The BATY's From Nunclose in Cumberland
The BATYS as a clan lived on the boarders of Cumberland and Scotland, they were Reivers, a gang of wild hard men who crossed the boarder to plunder, steal horses and cattle, blackmail, and even murder, from the 13th to the 17th century. The gang was made up of men from all walks of life from noble men to the lowest thief, they rode with other Reiver gangs some of them being the Archbolds, Armstrongs ,Bells, Burns, Carletons, Carlisles, Carnabys, Carrs, Carruthers, Chamberlains, Charltons, Collingwoods,Crisps, Crozier, Cuthburts, Dacres, Davisons, Dixons, Dodds, Douglas, Dunnes, Elliotts, Fenwicks, Forresters, Grahams, Grays, Halls, Hedleys, Hendersons. Herons, Hetheringtons, Hewarts, Humes, Irvines, Irvings, Johnstones, Kerrs, Laidlaws, Lauders, Lytles, Lowthers, Maxwells, Milburns, Musgroves, Nixons, Nobles, Ogles, Olivers, Potts, Pringles, Radcliffes, Reades, Ridleys, Robsons, Routledges, Rutherfords, Salkelds, Scotts, Selbys, Shaftoes, Storeys, Simpsons, Taits, Taylors, Telfords, Trotters, Turnbulls, Wakes, Watsons, Waughs, Wilsons, Woodringtons, and Youngs
.
"January 1582 Thomas Routledge of Todholes complained against Kinmont Joke Armstrong, of Canonbie, for the theft of 40 Kine, 20 sheep, and 1 horse, value 300 pounds sterling." Cumberland and Northumberland were the last two Counties of England to be civilized, it was not until the 17th century that the powers of the time decided these raids had to stop, so in order to make that happen they rounded up all the ring leaders and shipped them to Ireland.

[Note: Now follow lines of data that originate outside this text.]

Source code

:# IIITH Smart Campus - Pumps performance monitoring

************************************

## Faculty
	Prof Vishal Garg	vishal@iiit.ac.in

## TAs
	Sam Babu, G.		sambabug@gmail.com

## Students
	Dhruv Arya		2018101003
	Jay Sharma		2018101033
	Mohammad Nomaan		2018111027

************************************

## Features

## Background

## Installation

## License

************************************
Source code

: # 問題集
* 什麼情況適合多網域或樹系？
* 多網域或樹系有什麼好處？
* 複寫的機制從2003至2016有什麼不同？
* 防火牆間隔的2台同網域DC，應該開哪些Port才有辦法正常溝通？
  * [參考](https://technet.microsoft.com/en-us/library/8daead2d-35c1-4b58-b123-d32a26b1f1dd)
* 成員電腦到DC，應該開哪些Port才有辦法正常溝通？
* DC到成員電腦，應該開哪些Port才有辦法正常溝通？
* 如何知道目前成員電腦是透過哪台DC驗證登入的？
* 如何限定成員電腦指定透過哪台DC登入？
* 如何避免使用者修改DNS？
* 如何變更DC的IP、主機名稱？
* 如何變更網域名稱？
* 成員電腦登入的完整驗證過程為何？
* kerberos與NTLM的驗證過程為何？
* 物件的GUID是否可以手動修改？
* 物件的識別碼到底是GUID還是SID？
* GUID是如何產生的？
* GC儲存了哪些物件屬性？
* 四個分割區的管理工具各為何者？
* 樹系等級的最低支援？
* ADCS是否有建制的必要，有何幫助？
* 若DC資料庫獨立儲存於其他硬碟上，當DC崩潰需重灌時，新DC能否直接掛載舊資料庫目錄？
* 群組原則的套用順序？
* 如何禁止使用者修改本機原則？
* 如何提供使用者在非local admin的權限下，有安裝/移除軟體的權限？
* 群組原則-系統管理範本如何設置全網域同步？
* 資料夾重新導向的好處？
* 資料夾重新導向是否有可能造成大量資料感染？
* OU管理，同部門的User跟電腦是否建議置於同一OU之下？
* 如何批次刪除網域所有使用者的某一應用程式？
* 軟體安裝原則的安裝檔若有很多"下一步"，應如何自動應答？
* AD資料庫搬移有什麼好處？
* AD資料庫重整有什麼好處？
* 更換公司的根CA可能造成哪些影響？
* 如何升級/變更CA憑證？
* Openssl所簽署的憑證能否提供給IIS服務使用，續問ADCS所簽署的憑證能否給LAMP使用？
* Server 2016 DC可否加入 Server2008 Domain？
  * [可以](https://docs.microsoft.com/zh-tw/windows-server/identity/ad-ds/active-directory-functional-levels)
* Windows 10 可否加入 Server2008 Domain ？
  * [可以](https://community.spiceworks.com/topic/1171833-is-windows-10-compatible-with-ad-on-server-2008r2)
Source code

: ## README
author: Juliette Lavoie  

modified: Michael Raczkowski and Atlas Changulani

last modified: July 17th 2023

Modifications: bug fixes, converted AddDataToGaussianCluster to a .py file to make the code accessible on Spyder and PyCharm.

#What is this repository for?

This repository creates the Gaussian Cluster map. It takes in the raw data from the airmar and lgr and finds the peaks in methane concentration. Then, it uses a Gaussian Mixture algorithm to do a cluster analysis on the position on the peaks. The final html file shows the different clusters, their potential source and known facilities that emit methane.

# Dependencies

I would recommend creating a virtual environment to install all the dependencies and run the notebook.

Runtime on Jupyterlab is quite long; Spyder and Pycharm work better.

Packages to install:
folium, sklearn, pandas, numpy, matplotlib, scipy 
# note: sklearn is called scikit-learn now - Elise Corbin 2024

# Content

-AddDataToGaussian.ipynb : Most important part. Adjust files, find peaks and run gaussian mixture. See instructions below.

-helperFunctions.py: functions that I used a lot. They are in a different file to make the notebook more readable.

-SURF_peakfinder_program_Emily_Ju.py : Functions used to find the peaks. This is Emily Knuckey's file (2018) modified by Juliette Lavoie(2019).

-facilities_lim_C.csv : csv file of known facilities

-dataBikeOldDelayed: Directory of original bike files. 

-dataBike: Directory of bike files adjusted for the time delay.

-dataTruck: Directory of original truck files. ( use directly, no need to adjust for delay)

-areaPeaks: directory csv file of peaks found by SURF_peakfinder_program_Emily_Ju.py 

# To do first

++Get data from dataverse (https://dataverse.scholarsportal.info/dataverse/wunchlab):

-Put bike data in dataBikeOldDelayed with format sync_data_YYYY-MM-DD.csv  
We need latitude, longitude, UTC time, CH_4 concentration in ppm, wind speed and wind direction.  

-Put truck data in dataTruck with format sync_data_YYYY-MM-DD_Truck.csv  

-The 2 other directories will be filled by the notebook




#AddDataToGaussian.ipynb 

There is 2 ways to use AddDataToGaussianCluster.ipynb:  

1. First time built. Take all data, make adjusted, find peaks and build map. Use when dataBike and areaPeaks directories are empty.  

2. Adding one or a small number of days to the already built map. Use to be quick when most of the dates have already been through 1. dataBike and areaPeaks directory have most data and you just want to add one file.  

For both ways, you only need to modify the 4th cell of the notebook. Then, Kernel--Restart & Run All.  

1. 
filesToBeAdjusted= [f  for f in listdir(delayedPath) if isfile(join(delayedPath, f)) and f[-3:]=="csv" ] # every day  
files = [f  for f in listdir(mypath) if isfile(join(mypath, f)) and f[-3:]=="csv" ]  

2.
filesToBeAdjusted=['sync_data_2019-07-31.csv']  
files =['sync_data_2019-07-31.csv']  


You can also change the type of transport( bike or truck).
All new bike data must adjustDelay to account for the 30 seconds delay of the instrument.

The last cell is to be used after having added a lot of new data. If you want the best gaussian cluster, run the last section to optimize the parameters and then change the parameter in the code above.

My own line of BATYS farmed from c1500 to the 1850s at Nunclose, Hesket-in-the Forest, Cumberland, and to date I have not been able to establish wether or not they were involved in the Reiving raids, however Hesket was a sufferer at the hands of Willie Armstrong of Kinmont. The animosity with which Boarder freys were carried on at the beginning of the 17th Century, seems in considerable measure due to the strong feeling roused by the summary arrest of Willie Armstrong of Kinmont by the English Warden, and his release by Baccleugh which forms the subject of the "Ballad of Kinmont Willie". So strong was the feeling that it is said to have imperilled King James`s prospect of succession. Lord Scope writing to Cecil at the beginning of 1603 to justify the arrest says "This Kinmont since his release has spoiled the two town of Heskettes".
The Church of St Mary the Virgin, Hesket, was erected after 1530 when the plague was raging in the district. At that time it was customary to bury the dead in Carlisle but the Mayor of the city told the people of Hesket to carry their dead back to Walling-Stone and bury them there. He would then persuade the Bishop to have a Chapel built and a burial ground consecrated at Hesket. This was done - the chancel dates from 1537
.
My gt gt grandfather Thomas Baty left Nunclose farm in 1820, and arrived by post-chase in Liverpool where he immediately entered the ships chandlers and ships stores business, then in 1827 he set up business in Crown Chambers, Red Cross Street, Liverpool. with a Mr Gibson in the wine trade, this business was in our Baty family from then, until it ended with the death of my brother Timothy Thomas Ashe Baty in 1970.